Friday, Mar. 28, 1969

Precarious Task

The peril implicit in a "guided democracy" is that the guide eventually has to depart. In the view of his critics, nothing has so become Pakistan President Mohammed Ayub Khan's autocratic leadership as his leaving of it. In so doing, Ayub has promised to restore universal suffrage and return Pakistan to the parliamentary system in a general election to be held near the end of the year. After a decade of one-man rule, the soldierly Ayub has announced his "irrevocable decision" to step aside at that point, leaving to a discordant array of opposition politicians the task of healing Pakistan's divisions, inflamed by five months of anti-government disorders. Last week new rioting and outbreaks of mob rule in East Pakistan showed just how precarious the task may be.

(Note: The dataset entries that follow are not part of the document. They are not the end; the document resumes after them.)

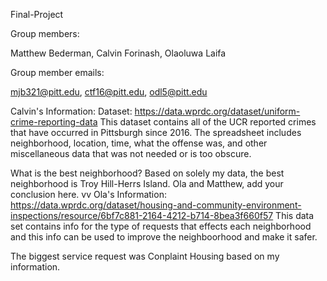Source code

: 
Final-Project

Group members:

Matthew Bederman, Calvin Forinash, Olaoluwa Laifa

Group member emails:

mjb321@pitt.edu, ctf16@pitt.edu, odl5@pitt.edu

Calvin's Information:
Dataset: https://data.wprdc.org/dataset/uniform-crime-reporting-data
This dataset contains all of the UCR reported crimes that have occurred in Pittsburgh since 2016. The spreadsheet includes neighborhood, location, time, what the offense was, and other miscellaneous data that was not needed or is too obscure. 

What is the best neighborhood?
Based on solely my data, the best neighborhood is Troy Hill-Herrs Island. Ola and Matthew, add your conclusion here. vv
Ola's Information:
https://data.wprdc.org/dataset/housing-and-community-environment-inspections/resource/6bf7c881-2164-4212-b714-8bea3f660f57
This data set contains info for the type of requests that effects each neighborhood and this info can be used to improve the neighboorhood and make it safer.

The biggest service request was Conplaint Housing based on my information.
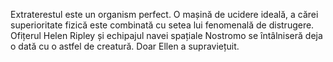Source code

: Extraterestul este un organism perfect. O mașină de ucidere ideală, a cărei superioritate fizică este combinată cu setea lui fenomenală de distrugere. Ofițerul Helen Ripley și echipajul navei spațiale Nostromo se întâlniseră deja o dată cu o astfel de creatură. Doar Ellen a supraviețuit.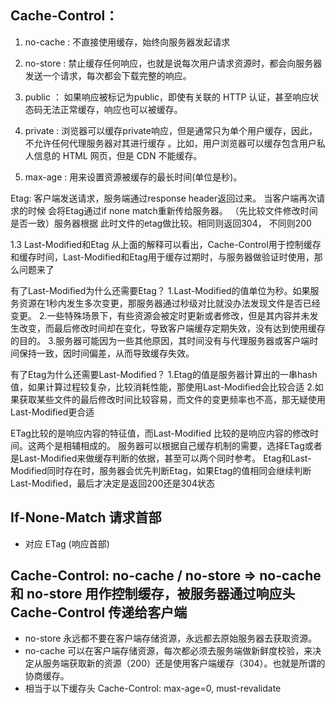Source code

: ## Cache-Control：
1. no-cache : 不直接使用缓存，始终向服务器发起请求

2. no-store : 禁止缓存任何响应，也就是说每次用户请求资源时，都会向服务器发送一个请求，每次都会下载完整的响应。

3. public ： 如果响应被标记为public，即使有关联的 HTTP 认证，甚至响应状态码无法正常缓存，响应也可以被缓存。

4. private : 浏览器可以缓存private响应，但是通常只为单个用户缓存，因此，不允许任何代理服务器对其进行缓存 。比如，用户浏览器可以缓存包含用户私人信息的 HTML 网页，但是 CDN 不能缓存。

5. max-age :  用来设置资源被缓存的最长时间(单位是秒)。


Etag: 客户端发送请求，服务端通过response header返回过来。 当客户端再次请求的时候 会将Etag通过if none match重新传给服务器。 （先比较文件修改时间是否一致）服务器根据 此时文件的etag做比较。相同则返回304， 不同则200


1.3 Last-Modified和Etag
从上面的解释可以看出，Cache-Control用于控制缓存和缓存时间，Last-Modified和Etag用于缓存过期时，与服务器做验证时使用，那么问题来了

有了Last-Modified为什么还需要Etag？
    1.Last-Modified的值单位为秒。如果服务资源在1秒内发生多次变更，那服务器通过秒级对比就没办法发现文件是否已经变更。
    2.一些特殊场景下，有些资源会被定时更新或者修改，但是其内容并未发生改变，而最后修改时间却在变化，导致客户端缓存定期失效，没有达到使用缓存的目的。
    3.服务器可能因为一些其他原因，其时间没有与代理服务器或客户端时间保持一致，因时间偏差，从而导致缓存失效。


有了Etag为什么还需要Last-Modified？
    1.Etag的值是服务器计算出的一串hash值，如果计算过程较复杂，比较消耗性能，那使用Last-Modified会比较合适
    2.如果获取某些文件的最后修改时间比较容易，而文件的变更频率也不高，那无疑使用Last-Modified更合适

ETag比较的是响应内容的特征值，而Last-Modified 比较的是响应内容的修改时间。这两个是相辅相成的。
服务器可以根据自己缓存机制的需要，选择ETag或者是Last-Modified来做缓存判断的依据，甚至可以两个同时参考。
Etag和Last-Modified同时存在时，服务器会优先判断Etag，如果Etag的值相同会继续判断Last-Modified，最后才决定是返回200还是304状态



## If-None-Match 请求首部
- 对应 ETag (响应首部)

## Cache-Control: no-cache / no-store => no-cache 和 no-store 用作控制缓存，被服务器通过响应头 Cache-Control 传递给客户端
- no-store 永远都不要在客户端存储资源，永远都去原始服务器去获取资源。
- no-cache 可以在客户端存储资源，每次都必须去服务端做新鲜度校验，来决定从服务端获取新的资源（200）还是使用客户端缓存（304）。也就是所谓的协商缓存。
- 相当于以下缓存头 Cache-Control: max-age=0, must-revalidate

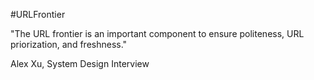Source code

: #URLFrontier

"The URL frontier is an important component to ensure politeness, URL priorization, and freshness."

Alex Xu, System Design Interview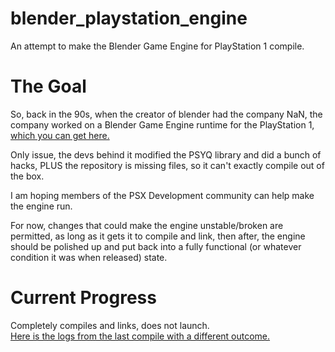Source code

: # blender_playstation_engine
An attempt to make the Blender Game Engine for PlayStation 1 compile.

# The Goal
So, back in the 90s, when the creator of blender had the company NaN, the company worked on a Blender Game Engine runtime for the PlayStation 1, [which you can get here.](https://download.blender.org/source/chest/neogeo/playstation_engine/)

Only issue, the devs behind it modified the PSYQ library and did a bunch of hacks, PLUS the repository is missing files, so it can't exactly compile out of the box.

I am hoping members of the PSX Development community can help make the engine run.

For now, changes that could make the engine unstable/broken are permitted, as long as it gets it to compile and link, then after, the engine should be polished up and put back into a fully functional (or whatever condition it was when released) state.

# Current Progress
Completely compiles and links, does not launch.\
[Here is the logs from the last compile with a different outcome.](https://pastebin.com/raw/N0cwxCYQ)
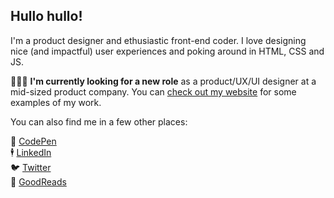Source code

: ## Hullo hullo!

I'm a product designer and ethusiastic front-end coder. I love designing nice (and impactful) user experiences and poking around in HTML, CSS and JS.

👩🏻‍💻 **I'm currently looking for a new role** as a product/UX/UI designer at a mid-sized product company. You can [check out my website](https://masnibennett.com) for some examples of my work.

You can also find me in a few other places:

💖 [CodePen](https://codepen.io/mazil/)  
🕴️ [LinkedIn](https://www.linkedin.com/in/masnibennett)  
🐦 [Twitter](https://www.twitter.com/maziltov)  
📖 [GoodReads](https://www.goodreads.com/mazil)  


<!--
**mazil/mazil** is a ✨ _special_ ✨ repository because its `README.md` (this file) appears on your GitHub profile.

Here are some ideas to get you started:

- 🔭 I’m currently working on ...
- 🌱 I’m currently learning ...
- 👯 I’m looking to collaborate on ...
- 🤔 I’m looking for help with ...
- 💬 Ask me about ...
- 📫 How to reach me: ...
- 😄 Pronouns: ...
- ⚡ Fun fact: ...
-->
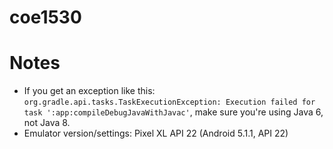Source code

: # coe1530
# Notes
- If you get an exception like this: `org.gradle.api.tasks.TaskExecutionException: Execution failed for task ':app:compileDebugJavaWithJavac'`, make sure you're using Java 6, not Java 8.
- Emulator version/settings: Pixel XL API 22 (Android 5.1.1, API 22)
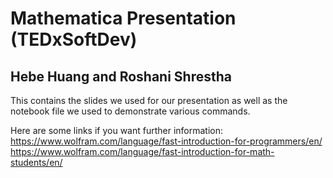 # Mathematica Presentation (TEDxSoftDev)
## Hebe Huang and Roshani Shrestha

This contains the slides we used for our presentation as well as the notebook file we used to demonstrate various commands. 

Here are some links if you want further information:
https://www.wolfram.com/language/fast-introduction-for-programmers/en/ 
https://www.wolfram.com/language/fast-introduction-for-math-students/en/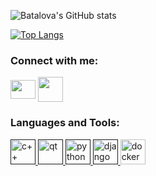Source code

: ![Batalova's GitHub stats](https://github-readme-stats.vercel.app/api?username=batalova90&theme=buefy&show_icons=true)
<br>

 [![Top Langs](https://github-readme-stats.vercel.app/api/top-langs/?username=batalova90&langs_count=8)](https://github.com/anuraghazra/github-readme-stats)
<h3 align="left">Connect with me:</h3>
<p align="left">

<a href="https://batalova.av@gmail.com" target="blank"><img align="center" src="https://img.icons8.com/doodle/48/000000/gmail.png" alt="" height="30" width="40" /></a>
<a href="https://t.me/batalova91" target="blank"><img align="center" src="https://img.icons8.com/color/48/000000/telegram-app--v5.png" alt="" height="40" width="40" /></a>
</p>


<h3 align="left">Languages and Tools:</h3>
<p align="left"> <a href="" target="_blank"> <img src="https://img.icons8.com/ios-filled/50/000000/c-plus-plus-logo.png" alt="c++" width="40" height="40"/> </a><a href="" target="_blank"> <img src="https://img.icons8.com/ios-filled/50/000000/qt.png" alt="qt" width="40" height="40"/> </a> <a href="" target="_blank"> <img src="https://img.icons8.com/wired/64/000000/python.png" alt="python" width="40" height="40"/> </a> <a href="" target="_blank"> <img src="https://img.icons8.com/ios/50/000000/django.png" alt="django" width="40" height="40"/> </a> <a href=" target="_blank"> <img src="https://img.icons8.com/wired/64/000000/docker.png" alt="docker" width="40" height="40"/> </a>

Marauding Mobs. Parts of rural Pakistan were afire with a savagery unprecedented in the recent rioting. For the first time, large-scale disorders spread into the countryside north of Dacca, the eastern capital. Marauding mobs of villagers executed at least 60 of Ayub's "basic democrats" (electors) and "criminals" who had allegedly been favorites of the regime; the victims were drowned, beheaded or burned at the stake. Five policemen were killed trying to stop the rampage. In Dacca itself, where four cinemas were sacked and burned, demonstrators and strikers brought the commercial life of the city to a halt. Conceding that "there is no respect for law and order in the country and mob rule is the order of the day," Home Minister A. R. Khan ordered two shiploads of troops to sail for Chittagong in order to help restore order in East Pakistan.

In West Pakistan, a wave of wildcat strikes continued to sweep the cities, as groups of workers, ranging from doctors to Karachi dockworkers, released the grievances pent up by a decade's prohibition of strikes; on one day last week, 2,500,000 employees walked off their jobs. Some invoked gherao, a tactic borrowed from India in which workers barricade employers in their offices until wage demands are met. Since the government had set the pace by awarding civil servants an $80 million pay raise, it might be some time before the labor unrest could be quelled.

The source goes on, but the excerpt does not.